> _DIRECTIONS FOR THIS TASK_
Tell how many lines of the data include the word "label". Nothing but the number belongs in the answer.

___ EXERCISE MATERIAL ___

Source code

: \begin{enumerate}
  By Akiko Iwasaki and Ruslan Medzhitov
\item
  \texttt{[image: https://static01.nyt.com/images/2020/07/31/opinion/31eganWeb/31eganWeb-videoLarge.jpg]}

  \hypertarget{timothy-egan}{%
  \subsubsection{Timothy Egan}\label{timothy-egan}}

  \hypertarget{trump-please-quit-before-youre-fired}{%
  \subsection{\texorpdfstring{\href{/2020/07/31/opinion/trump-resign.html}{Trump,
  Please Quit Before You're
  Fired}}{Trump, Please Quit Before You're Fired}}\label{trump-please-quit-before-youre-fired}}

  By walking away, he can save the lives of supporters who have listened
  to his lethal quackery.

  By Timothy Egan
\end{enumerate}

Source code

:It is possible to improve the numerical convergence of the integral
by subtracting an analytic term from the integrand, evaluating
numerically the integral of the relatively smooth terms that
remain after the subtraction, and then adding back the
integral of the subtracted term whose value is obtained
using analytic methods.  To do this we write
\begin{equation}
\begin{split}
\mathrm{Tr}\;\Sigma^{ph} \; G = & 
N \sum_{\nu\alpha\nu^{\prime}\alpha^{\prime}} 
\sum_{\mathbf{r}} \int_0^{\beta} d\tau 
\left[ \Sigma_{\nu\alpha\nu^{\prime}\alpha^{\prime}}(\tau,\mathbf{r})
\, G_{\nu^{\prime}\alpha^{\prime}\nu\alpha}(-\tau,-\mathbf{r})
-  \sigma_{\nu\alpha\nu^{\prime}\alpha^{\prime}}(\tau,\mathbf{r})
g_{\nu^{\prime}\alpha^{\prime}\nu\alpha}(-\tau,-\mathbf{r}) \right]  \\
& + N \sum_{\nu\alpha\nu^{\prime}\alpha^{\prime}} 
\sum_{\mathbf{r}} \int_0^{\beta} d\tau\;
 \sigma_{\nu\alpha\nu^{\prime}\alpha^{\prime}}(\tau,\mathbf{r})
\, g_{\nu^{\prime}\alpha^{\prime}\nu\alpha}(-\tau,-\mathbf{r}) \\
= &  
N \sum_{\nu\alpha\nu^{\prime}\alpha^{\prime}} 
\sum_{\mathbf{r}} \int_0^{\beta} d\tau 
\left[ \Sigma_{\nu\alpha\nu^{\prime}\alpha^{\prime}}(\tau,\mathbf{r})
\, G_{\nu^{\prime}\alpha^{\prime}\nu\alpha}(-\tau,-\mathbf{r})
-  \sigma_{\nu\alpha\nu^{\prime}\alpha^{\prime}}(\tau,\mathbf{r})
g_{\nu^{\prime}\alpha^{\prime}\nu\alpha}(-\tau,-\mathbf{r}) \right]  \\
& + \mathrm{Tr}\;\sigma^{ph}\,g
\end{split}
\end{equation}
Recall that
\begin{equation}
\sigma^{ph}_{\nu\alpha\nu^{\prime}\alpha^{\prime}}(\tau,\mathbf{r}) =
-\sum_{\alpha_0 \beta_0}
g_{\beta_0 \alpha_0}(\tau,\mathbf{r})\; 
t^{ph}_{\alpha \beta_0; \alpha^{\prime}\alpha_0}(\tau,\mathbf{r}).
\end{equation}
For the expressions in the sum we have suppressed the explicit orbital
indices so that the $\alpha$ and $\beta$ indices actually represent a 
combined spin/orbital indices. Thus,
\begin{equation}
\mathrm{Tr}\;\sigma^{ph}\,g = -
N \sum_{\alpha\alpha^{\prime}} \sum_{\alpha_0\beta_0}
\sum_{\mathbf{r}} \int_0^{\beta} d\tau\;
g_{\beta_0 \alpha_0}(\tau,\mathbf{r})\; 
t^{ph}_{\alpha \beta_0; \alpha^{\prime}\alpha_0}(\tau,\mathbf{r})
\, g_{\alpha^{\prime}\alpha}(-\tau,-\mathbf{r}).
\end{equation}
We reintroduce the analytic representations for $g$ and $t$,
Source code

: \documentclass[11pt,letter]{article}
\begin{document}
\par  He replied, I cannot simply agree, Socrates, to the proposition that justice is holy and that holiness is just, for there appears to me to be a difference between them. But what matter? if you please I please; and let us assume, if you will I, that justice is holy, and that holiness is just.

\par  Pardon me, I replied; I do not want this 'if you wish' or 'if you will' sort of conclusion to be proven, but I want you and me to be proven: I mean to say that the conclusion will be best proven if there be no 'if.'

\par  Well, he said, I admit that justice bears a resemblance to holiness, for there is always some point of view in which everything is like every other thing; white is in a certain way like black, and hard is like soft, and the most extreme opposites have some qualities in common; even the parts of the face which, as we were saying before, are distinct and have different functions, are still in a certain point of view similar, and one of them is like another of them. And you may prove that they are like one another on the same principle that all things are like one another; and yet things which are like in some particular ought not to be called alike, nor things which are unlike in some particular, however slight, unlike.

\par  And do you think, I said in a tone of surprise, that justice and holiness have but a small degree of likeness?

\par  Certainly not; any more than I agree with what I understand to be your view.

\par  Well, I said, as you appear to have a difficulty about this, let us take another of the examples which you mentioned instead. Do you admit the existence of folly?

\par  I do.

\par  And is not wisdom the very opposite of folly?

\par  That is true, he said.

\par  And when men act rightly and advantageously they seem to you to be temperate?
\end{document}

___

> _THE ANSWER_
2